Some data has found that psychological stress and suicide risk as rocketed from 2008 to 2017, and that’s particularly true among 18 to 25 year-olds. The prevalence of “major depressive episodes” among US adolescents also increased from 2005 to 2014. According to X, anxiety affects around 30 percent of adolescents, with 80 percent never seeking treatment. The crisis reached a fever pitch in 2017 when the suicide rate among 15 to 24 year olds in the United States peaked at its highest level since 1960. From 2007 to 2017, suicide rates among people aged 10 to 24 rose by a grim 56 percent. Another analysis found that suicide attempts among Black youth rose by 73 percent from 1991 to 2017, while declining for whites.
The finding that rap lyrics have increasing references to mental health problems is significant because of the genre’s popularity amongst American youth, who now spend nearly 40 hours per week listening to music.
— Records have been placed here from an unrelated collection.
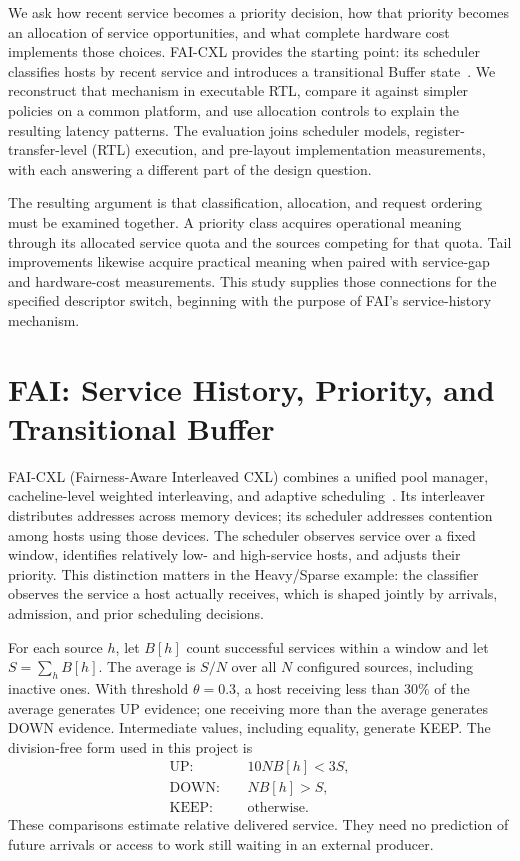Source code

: We ask how recent service becomes a priority decision, how that priority becomes an allocation of service opportunities, and what complete hardware cost implements those choices. FAI-CXL provides the starting point: its scheduler classifies hosts by recent service and introduces a transitional Buffer state~\cite{fai}. We reconstruct that mechanism in executable RTL, compare it against simpler policies on a common platform, and use allocation controls to explain the resulting latency patterns. The evaluation joins scheduler models, register-transfer-level (RTL) execution, and pre-layout implementation measurements, with each answering a different part of the design question.

The resulting argument is that classification, allocation, and request ordering must be examined together. A priority class acquires operational meaning through its allocated service quota and the sources competing for that quota. Tail improvements likewise acquire practical meaning when paired with service-gap and hardware-cost measurements. This study supplies those connections for the specified descriptor switch, beginning with the purpose of FAI's service-history mechanism.

\section{FAI: Service History, Priority, and Transitional Buffer}
\label{sec:fai}
FAI-CXL (Fairness-Aware Interleaved CXL) combines a unified pool manager, cacheline-level weighted interleaving, and adaptive scheduling~\cite{fai}. Its interleaver distributes addresses across memory devices; its scheduler addresses contention among hosts using those devices. The scheduler observes service over a fixed window, identifies relatively low- and high-service hosts, and adjusts their priority. This distinction matters in the Heavy/Sparse example: the classifier observes the service a host actually receives, which is shaped jointly by arrivals, admission, and prior scheduling decisions.

For each source $h$, let $B[h]$ count successful services within a window and let $S=\sum_h B[h]$. The average is $S/N$ over all $N$ configured sources, including inactive ones. With threshold $\theta=0.3$, a host receiving less than 30\% of the average generates UP evidence; one receiving more than the average generates DOWN evidence. Intermediate values, including equality, generate KEEP. The division-free form used in this project is
\begin{align}
\mathrm{UP}:&\quad 10NB[h]<3S,\nonumber\\
\mathrm{DOWN}:&\quad NB[h]>S,\label{eq:class-v3}\\
\mathrm{KEEP}:&\quad\text{otherwise}.\nonumber
\end{align}
These comparisons estimate relative delivered service. They need no prediction of future arrivals or access to work still waiting in an external producer.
The authors note that rap artists influence “the development of these young people’s identities.”
The researchers noted that they could not determine “whether these lyrical references to mental health are due to rap artists’ desires to self-disclose or to instigate discussions about mental health,” according to the study. “Because rap is an autobiographical art form, the artists and younger adults may have observed and reflected national trends of distress experienced by themselves or people close to them.”
Credit: Adam Bielawski via Wikimedia Commons
Over the past two decades, rappers have begun to embrace emotional vulnerability in ways they hadn’t previously, for example Kanye West and J. Cole. In fact, researchers of the study suggested that the increase of references was linked to Kanye West’s 2008 album “808s & Heartbreak,” noting that artists such as Drake, Juice WRLD, and Post Malone (all of whom had songs examined in the study) have nodded to West’s album as having had influence on their music styles. Even before male emotional introspection and mental health were part of the mainstream discourse, they were being embraced in rap.
More research will be necessary, the authors write, to understand “how this music can improve the mental health of its listeners or how it might lead to greater risk.” In conclusion, the authors highlight that the study underscores a need to examine rap music and now, depending on the messaging, it may be able to reduce stigma surrounding mental illness by putting it in the spotlight.